[Your assignment]
Reproduce each line of the data exactly as it is.

Collected data
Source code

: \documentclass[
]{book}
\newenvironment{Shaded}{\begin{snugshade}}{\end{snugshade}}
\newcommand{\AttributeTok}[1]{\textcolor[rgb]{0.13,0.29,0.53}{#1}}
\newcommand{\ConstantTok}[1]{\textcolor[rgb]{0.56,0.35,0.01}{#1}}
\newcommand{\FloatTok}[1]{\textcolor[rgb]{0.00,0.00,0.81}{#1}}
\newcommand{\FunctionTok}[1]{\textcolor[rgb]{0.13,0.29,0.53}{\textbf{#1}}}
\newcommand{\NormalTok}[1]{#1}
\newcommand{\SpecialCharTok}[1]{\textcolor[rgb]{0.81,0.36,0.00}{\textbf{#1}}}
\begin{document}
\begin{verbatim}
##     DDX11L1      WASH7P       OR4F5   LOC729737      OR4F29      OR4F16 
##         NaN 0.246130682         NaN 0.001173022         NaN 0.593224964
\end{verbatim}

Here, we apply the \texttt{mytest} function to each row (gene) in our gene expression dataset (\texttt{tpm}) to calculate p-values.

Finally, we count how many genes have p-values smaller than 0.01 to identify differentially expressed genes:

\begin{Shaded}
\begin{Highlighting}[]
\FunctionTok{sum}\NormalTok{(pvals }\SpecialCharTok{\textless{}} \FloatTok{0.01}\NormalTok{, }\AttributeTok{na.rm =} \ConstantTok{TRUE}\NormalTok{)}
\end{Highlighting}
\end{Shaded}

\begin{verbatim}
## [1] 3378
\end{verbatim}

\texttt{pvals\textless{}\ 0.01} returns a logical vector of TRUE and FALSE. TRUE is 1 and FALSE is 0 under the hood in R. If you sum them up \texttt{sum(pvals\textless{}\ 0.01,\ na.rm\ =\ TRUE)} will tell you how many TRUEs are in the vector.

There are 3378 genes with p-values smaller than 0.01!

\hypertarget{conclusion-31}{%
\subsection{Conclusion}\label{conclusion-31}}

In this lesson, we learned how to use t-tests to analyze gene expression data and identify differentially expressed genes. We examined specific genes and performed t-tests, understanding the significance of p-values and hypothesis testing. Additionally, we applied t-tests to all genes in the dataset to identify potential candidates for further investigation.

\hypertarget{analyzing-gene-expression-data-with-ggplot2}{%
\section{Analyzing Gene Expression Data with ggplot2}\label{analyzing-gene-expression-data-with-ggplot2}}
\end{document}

[Reply]
Source code

: \documentclass[
]{book}
\newenvironment{Shaded}{\begin{snugshade}}{\end{snugshade}}
\newcommand{\AttributeTok}[1]{\textcolor[rgb]{0.13,0.29,0.53}{#1}}
\newcommand{\ConstantTok}[1]{\textcolor[rgb]{0.56,0.35,0.01}{#1}}
\newcommand{\FloatTok}[1]{\textcolor[rgb]{0.00,0.00,0.81}{#1}}
\newcommand{\FunctionTok}[1]{\textcolor[rgb]{0.13,0.29,0.53}{\textbf{#1}}}
\newcommand{\NormalTok}[1]{#1}
\newcommand{\SpecialCharTok}[1]{\textcolor[rgb]{0.81,0.36,0.00}{\textbf{#1}}}
\begin{document}
\begin{verbatim}
##     DDX11L1      WASH7P       OR4F5   LOC729737      OR4F29      OR4F16 
##         NaN 0.246130682         NaN 0.001173022         NaN 0.593224964
\end{verbatim}

Here, we apply the \texttt{mytest} function to each row (gene) in our gene expression dataset (\texttt{tpm}) to calculate p-values.

Finally, we count how many genes have p-values smaller than 0.01 to identify differentially expressed genes:

\begin{Shaded}
\begin{Highlighting}[]
\FunctionTok{sum}\NormalTok{(pvals }\SpecialCharTok{\textless{}} \FloatTok{0.01}\NormalTok{, }\AttributeTok{na.rm =} \ConstantTok{TRUE}\NormalTok{)}
\end{Highlighting}
\end{Shaded}

\begin{verbatim}
## [1] 3378
\end{verbatim}

\texttt{pvals\textless{}\ 0.01} returns a logical vector of TRUE and FALSE. TRUE is 1 and FALSE is 0 under the hood in R. If you sum them up \texttt{sum(pvals\textless{}\ 0.01,\ na.rm\ =\ TRUE)} will tell you how many TRUEs are in the vector.

There are 3378 genes with p-values smaller than 0.01!

\hypertarget{conclusion-31}{%
\subsection{Conclusion}\label{conclusion-31}}

In this lesson, we learned how to use t-tests to analyze gene expression data and identify differentially expressed genes. We examined specific genes and performed t-tests, understanding the significance of p-values and hypothesis testing. Additionally, we applied t-tests to all genes in the dataset to identify potential candidates for further investigation.

\hypertarget{analyzing-gene-expression-data-with-ggplot2}{%
\section{Analyzing Gene Expression Data with ggplot2}\label{analyzing-gene-expression-data-with-ggplot2}}
\end{document}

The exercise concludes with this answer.